[Source texts of formatted documents]
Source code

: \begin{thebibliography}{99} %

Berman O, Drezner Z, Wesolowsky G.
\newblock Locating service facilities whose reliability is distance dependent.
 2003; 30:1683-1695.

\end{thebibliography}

| Work to be completed |
Emit the records above again, exactly, with no line skipped.

| Answer to the exercise |
Source code

: \begin{thebibliography}{99} %

Berman O, Drezner Z, Wesolowsky G.
\newblock Locating service facilities whose reliability is distance dependent.
 2003; 30:1683-1695.

\end{thebibliography}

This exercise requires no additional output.